* **Problem description**:
Restate word for word the lines of the records below, starting at the line that contains "Further, denote by" and ending at the line that contains "For the detailed steps, please", with both of those lines included and nothing else.

Collection entries
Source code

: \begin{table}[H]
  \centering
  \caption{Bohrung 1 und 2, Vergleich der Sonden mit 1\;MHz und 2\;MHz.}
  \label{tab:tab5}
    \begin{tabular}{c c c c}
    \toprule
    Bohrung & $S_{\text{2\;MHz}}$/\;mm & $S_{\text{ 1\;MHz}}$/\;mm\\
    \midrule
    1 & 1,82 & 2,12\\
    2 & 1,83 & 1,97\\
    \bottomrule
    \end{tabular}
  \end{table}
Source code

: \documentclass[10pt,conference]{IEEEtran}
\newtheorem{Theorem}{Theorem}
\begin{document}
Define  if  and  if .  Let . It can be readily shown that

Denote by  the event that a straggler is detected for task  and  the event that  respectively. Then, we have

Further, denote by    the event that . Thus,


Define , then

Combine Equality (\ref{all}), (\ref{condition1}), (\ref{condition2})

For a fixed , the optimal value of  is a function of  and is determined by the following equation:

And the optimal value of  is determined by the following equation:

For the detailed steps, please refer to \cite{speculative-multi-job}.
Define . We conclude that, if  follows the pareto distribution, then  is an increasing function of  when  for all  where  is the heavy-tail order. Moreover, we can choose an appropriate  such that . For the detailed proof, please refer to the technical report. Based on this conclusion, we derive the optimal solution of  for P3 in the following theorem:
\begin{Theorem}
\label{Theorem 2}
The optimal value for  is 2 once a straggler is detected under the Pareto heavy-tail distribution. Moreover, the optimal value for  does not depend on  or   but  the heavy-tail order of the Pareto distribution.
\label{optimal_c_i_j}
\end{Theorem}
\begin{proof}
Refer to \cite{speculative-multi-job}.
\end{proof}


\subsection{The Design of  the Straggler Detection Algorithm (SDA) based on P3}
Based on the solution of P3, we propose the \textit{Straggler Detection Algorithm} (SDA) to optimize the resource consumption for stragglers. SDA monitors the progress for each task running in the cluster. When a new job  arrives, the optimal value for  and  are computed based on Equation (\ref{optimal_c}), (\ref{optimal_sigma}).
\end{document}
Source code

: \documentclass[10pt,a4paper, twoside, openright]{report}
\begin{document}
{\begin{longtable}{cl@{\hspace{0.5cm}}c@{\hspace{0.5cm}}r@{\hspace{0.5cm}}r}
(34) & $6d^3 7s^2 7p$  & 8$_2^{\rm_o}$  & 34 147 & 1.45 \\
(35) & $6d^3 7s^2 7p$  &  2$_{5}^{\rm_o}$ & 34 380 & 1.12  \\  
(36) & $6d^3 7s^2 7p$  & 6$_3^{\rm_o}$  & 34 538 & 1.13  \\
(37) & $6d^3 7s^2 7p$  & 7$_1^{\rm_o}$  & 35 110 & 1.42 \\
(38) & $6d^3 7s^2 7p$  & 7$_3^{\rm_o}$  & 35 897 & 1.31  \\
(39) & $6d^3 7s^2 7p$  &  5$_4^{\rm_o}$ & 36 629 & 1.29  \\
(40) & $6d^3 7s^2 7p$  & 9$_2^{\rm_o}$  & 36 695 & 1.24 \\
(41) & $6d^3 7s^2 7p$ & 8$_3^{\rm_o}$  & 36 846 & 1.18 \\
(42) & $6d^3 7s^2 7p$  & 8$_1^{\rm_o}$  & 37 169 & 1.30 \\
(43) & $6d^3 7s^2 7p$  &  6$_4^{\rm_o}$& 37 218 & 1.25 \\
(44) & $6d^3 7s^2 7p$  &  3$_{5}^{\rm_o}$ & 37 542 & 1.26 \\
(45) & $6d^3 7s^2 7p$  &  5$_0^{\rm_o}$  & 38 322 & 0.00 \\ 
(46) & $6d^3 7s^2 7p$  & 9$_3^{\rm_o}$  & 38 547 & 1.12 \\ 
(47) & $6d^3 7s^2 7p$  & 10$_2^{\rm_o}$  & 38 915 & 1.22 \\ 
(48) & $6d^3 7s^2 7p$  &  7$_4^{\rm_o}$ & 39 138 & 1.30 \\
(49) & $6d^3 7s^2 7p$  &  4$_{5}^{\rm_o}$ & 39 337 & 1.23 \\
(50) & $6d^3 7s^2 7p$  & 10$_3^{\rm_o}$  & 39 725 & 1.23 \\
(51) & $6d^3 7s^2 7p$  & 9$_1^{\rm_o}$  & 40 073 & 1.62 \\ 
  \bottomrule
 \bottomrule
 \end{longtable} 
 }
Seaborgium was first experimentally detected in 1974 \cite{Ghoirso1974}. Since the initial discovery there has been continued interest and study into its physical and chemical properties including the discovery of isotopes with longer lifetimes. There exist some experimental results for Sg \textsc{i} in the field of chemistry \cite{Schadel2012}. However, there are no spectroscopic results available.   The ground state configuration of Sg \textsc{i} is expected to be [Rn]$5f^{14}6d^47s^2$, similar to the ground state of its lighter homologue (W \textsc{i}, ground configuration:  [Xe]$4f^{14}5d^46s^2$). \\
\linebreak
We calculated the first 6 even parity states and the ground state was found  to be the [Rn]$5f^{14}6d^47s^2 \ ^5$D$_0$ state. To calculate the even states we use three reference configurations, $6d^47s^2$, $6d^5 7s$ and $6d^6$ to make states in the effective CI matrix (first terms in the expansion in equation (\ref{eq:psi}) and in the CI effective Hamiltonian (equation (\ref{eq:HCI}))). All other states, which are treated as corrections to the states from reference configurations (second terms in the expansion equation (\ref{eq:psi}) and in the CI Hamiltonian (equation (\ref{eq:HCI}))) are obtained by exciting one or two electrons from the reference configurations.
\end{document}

* **Written reply**:
Further, denote by    the event that . Thus,


Define , then

Combine Equality (\ref{all}), (\ref{condition1}), (\ref{condition2})

For a fixed , the optimal value of  is a function of  and is determined by the following equation:

And the optimal value of  is determined by the following equation:

For the detailed steps, please refer to \cite{speculative-multi-job}.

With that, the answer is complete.